#4 | Customer Obsessed
You already know that by night, I moonlight as a superhero and newsletter author, but my day job is software engineering at Amazon Alexa. Amazon is one of the most famous American success stories and I’ve tried to observe what drives that success. One of the most notable features of Amazon’s culture is the strong focus on measurable end customer value- we use the term “customer obsession”. When you read entrepreneurship advice from sources like Y Combinator (the most famous tech startup accelerator), they always harp on the need to stay customer-focused. So many startups fail spectacularly because they build something impressive that turns out to have no paying customers—YC calls this “Solution in Search of a Problem”. In fact, the way they think about startups is completely different. To them, a startup is a hypothesis: an attempt to find and exploit some unconquered pocket of customer value. The founder should be to test their hypothesis as efficiently as possible, by executing quickly and then iterating based on customer needs.
I don’t think this customer-focused way of thinking comes naturally for a lot of sciencey-, or artsy-types. How many times have you heard an artist complain about the tug-of-war between making money and staying true to her artistic vision? I’m reminded of my play habits in middle school. I had a big Lego robot set and found building projects from the instruction manual boring, so I would try to build my own vague, ill-defined but ambitious projects. Very often the design would be too hard or impractical and I would scrap it halfway through. I wonder if this might actually have hidden upsides (like maybe improving spatial reasoning) but the downsides were that I rarely made “finished concepts” which I could use or show off to anyone.
This week’s project—the follow-up to last week’s—challenged my discipline to stick to the MVP plan. Early on I had a working prototype which contained all the essential functionality and navigational elements, but it was ugly (black text buttons on black background). Since I plan to actually trial the app for my own personal meditation, I decided that I should add styling to make it look a little better. For the projects so far I’ve been both the builder AND the customer, which is surprisingly tough. It’s a lot harder to be the customer when you’re also building the product—you start to overthink your own intuitions and wonder how much of your judgment is biased by your close involvement to the project, instead of representing a typical user. For example, how much or how little functionality should you add before calling the project “done”? I think this will come with practice.
Project #3b: Guide My Meditation (Part 2)
You might want to go back and skim last week’s post where I described the idea of this guided meditation app (concept wireframe copied below).
In a nutshell: it presents a flowchart of topics and subtopics that help you choose the meditation track you want. Here are some notes about the implementation.
Navigation
Internally I represented meditation (sub)topics in a tree node data structure called MeditationTopic, each with multiple children that could contain more granular subtopics (or links to several YouTube videos, in the case of leaves).
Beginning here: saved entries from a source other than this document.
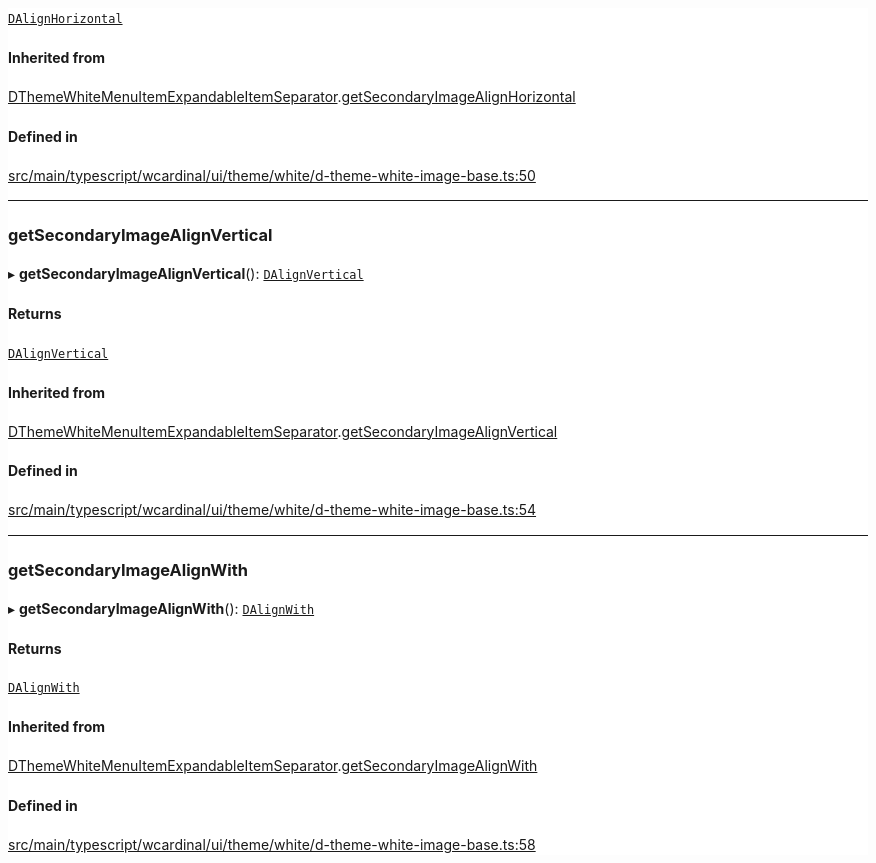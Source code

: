 [`DAlignHorizontal`](../index.md#dalignhorizontal)

#### Inherited from

[DThemeWhiteMenuItemExpandableItemSeparator](DThemeWhiteMenuItemExpandableItemSeparator.md).[getSecondaryImageAlignHorizontal](DThemeWhiteMenuItemExpandableItemSeparator.md#getsecondaryimagealignhorizontal)

#### Defined in

[src/main/typescript/wcardinal/ui/theme/white/d-theme-white-image-base.ts:50](https://github.com/winter-cardinal/winter-cardinal-ui/blob/v0.199.0/src/main/typescript/wcardinal/ui/theme/white/d-theme-white-image-base.ts#L50)

___

### getSecondaryImageAlignVertical

▸ **getSecondaryImageAlignVertical**(): [`DAlignVertical`](../index.md#dalignvertical)

#### Returns

[`DAlignVertical`](../index.md#dalignvertical)

#### Inherited from

[DThemeWhiteMenuItemExpandableItemSeparator](DThemeWhiteMenuItemExpandableItemSeparator.md).[getSecondaryImageAlignVertical](DThemeWhiteMenuItemExpandableItemSeparator.md#getsecondaryimagealignvertical)

#### Defined in

[src/main/typescript/wcardinal/ui/theme/white/d-theme-white-image-base.ts:54](https://github.com/winter-cardinal/winter-cardinal-ui/blob/v0.199.0/src/main/typescript/wcardinal/ui/theme/white/d-theme-white-image-base.ts#L54)

___

### getSecondaryImageAlignWith

▸ **getSecondaryImageAlignWith**(): [`DAlignWith`](../index.md#dalignwith)

#### Returns

[`DAlignWith`](../index.md#dalignwith)

#### Inherited from

[DThemeWhiteMenuItemExpandableItemSeparator](DThemeWhiteMenuItemExpandableItemSeparator.md).[getSecondaryImageAlignWith](DThemeWhiteMenuItemExpandableItemSeparator.md#getsecondaryimagealignwith)

#### Defined in

[src/main/typescript/wcardinal/ui/theme/white/d-theme-white-image-base.ts:58](https://github.com/winter-cardinal/winter-cardinal-ui/blob/v0.199.0/src/main/typescript/wcardinal/ui/theme/white/d-theme-white-image-base.ts#L58)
The app only has a single page/activity and on each button press, the layout gets cleared and redrawn with either the children of the clicked node or the parent’s children (if you navigated back).
OnClickListener and Tags
One useful tidbit: Click events in Android are handled by a standard onClick function with a fixed signature
onClick(v: View) { … }
Note that this function only takes a View, which is the UI element that was clicked, as input. This can be annoying—ideally we’d like to pass more data in. For example, if a button corresponding to the Relax MeditationTopic was clicked, we’d like onClick to get a reference to the Relax object itself (for instance, to get its children and render buttons for them).
To address this, View objects have a field called tag
which can hold any arbitrary object. We simply point each Button’s tag
to the corresponding MeditationTopic instance. This is how the view layer can hold references to the underlying model layer.